The Scottish Government confirmed last year that the route would not be fully dualled until 2035 – a decade after the initial target set by the SNP in 2011.
Sturgeon told the committee that pledge had been made in “good faith” without realising how “challenging” delivery was going to be.
She said reaching the 2025 target would have required a “fair wind” on every aspect of the project.
She added: “We have progressed the A9 with drive and determination. We just have encountered along the way significant challenges – some of them foreseeable in a project of this scale, but many of the others that were encountered not foreseeable at the time the 2025 target was set.”
Asked if the people of the Highlands should be offered an apology for the failure by SNP MSP Fergus Ewing, Sturgeon said she felt “regret”.
She said: “I am sorry that we haven’t dualled, or won’t dual, the A9 by 2025. I regret that.
“I think the people in the Highlands have every right to feel the way they do about that, not just because it’s a target that was set and not met, but the nature of the project and the reasons for the commitment to dualling the A9 was so serious in terms of safety and obviously the loss of life.”
However she reiterated the issues with the project was not due to a lack of drive.

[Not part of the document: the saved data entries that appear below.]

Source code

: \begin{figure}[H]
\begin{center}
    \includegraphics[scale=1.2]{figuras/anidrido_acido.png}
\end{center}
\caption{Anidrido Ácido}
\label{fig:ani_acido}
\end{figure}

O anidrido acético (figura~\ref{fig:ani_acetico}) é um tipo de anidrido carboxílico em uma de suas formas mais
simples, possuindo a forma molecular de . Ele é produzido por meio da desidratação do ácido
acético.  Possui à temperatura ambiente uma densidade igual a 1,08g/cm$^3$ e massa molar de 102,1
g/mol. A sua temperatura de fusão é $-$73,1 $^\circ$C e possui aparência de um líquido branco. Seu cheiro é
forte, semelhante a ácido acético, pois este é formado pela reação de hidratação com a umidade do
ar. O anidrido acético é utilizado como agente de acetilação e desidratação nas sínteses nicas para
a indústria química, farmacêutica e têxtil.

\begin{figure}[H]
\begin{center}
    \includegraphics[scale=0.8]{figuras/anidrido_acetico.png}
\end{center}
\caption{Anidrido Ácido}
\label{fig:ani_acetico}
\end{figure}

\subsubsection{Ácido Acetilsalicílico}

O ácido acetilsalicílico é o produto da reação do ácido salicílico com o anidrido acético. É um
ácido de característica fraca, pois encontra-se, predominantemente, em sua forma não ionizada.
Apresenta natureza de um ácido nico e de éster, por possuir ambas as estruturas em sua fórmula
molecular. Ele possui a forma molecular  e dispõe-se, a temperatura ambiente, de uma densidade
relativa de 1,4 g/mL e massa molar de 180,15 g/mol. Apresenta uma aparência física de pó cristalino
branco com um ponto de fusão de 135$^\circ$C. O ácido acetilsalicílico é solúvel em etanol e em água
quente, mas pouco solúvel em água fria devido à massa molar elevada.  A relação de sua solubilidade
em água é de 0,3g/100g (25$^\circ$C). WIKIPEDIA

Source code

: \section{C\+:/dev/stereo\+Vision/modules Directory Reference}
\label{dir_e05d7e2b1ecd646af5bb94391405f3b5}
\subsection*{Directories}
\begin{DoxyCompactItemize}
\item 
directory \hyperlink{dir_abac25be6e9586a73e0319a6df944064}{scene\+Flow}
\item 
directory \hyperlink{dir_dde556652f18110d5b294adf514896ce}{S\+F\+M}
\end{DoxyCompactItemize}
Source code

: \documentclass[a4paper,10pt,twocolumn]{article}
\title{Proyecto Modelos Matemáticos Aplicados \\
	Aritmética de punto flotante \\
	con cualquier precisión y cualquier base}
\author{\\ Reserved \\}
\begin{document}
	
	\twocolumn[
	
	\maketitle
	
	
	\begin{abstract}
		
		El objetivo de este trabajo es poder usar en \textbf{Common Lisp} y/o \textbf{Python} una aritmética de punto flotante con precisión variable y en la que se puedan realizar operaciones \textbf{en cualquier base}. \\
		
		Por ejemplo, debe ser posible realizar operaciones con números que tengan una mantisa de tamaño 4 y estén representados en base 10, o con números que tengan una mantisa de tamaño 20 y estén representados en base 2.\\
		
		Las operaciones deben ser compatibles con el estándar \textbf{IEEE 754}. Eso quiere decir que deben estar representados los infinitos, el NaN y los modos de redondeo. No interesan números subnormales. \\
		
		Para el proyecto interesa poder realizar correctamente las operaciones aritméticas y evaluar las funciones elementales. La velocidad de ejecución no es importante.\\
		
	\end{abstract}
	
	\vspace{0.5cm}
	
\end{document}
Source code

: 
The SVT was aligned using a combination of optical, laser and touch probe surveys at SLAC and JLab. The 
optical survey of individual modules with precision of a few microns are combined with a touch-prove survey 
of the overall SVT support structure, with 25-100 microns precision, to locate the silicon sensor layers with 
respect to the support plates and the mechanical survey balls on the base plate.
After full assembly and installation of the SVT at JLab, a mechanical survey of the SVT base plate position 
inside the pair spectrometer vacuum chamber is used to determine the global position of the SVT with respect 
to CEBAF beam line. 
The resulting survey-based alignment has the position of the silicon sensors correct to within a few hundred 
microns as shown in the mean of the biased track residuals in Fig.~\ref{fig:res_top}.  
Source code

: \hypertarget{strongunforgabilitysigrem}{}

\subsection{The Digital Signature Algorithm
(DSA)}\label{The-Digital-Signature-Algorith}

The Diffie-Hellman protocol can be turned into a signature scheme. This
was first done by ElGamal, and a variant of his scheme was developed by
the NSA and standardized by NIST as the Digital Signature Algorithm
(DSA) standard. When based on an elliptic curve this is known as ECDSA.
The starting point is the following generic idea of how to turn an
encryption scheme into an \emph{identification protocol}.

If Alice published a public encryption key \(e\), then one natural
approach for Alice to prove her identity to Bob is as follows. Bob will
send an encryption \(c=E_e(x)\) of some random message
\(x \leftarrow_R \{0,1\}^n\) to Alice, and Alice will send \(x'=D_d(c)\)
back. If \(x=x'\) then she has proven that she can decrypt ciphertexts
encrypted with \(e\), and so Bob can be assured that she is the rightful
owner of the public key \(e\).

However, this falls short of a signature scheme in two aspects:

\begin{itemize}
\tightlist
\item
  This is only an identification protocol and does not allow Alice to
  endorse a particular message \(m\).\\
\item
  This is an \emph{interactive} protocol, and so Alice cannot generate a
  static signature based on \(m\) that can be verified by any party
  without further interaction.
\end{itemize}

She continued: “I do not accept that the failure to meet that target was because we didn’t bother and we weren’t trying to meet that target.”
One major challenge, the former first minister told MSPs, was due to a change in funding options in 2014.
Responding to claims that it was known as early at 2018 that the road would not be dualled on time, Sturgeon insisted that was not the case as that was a small chance a design build capital funded option could have done so.
She said it was not until late 2022/early 2023 that it became clear there was no route to 2025 delivery. But she did accept that the government “maybe took too long to accept it wasn’t possible”.
Questioned about the impact of the Greens entering government or climate targets, Sturgeon said the government had remained committed to dualling because it was more to do with safety than anything else.
She said the delay was “not about the Greens being government or because we downgraded the priority of that for some consideration of climate and emissions targets”.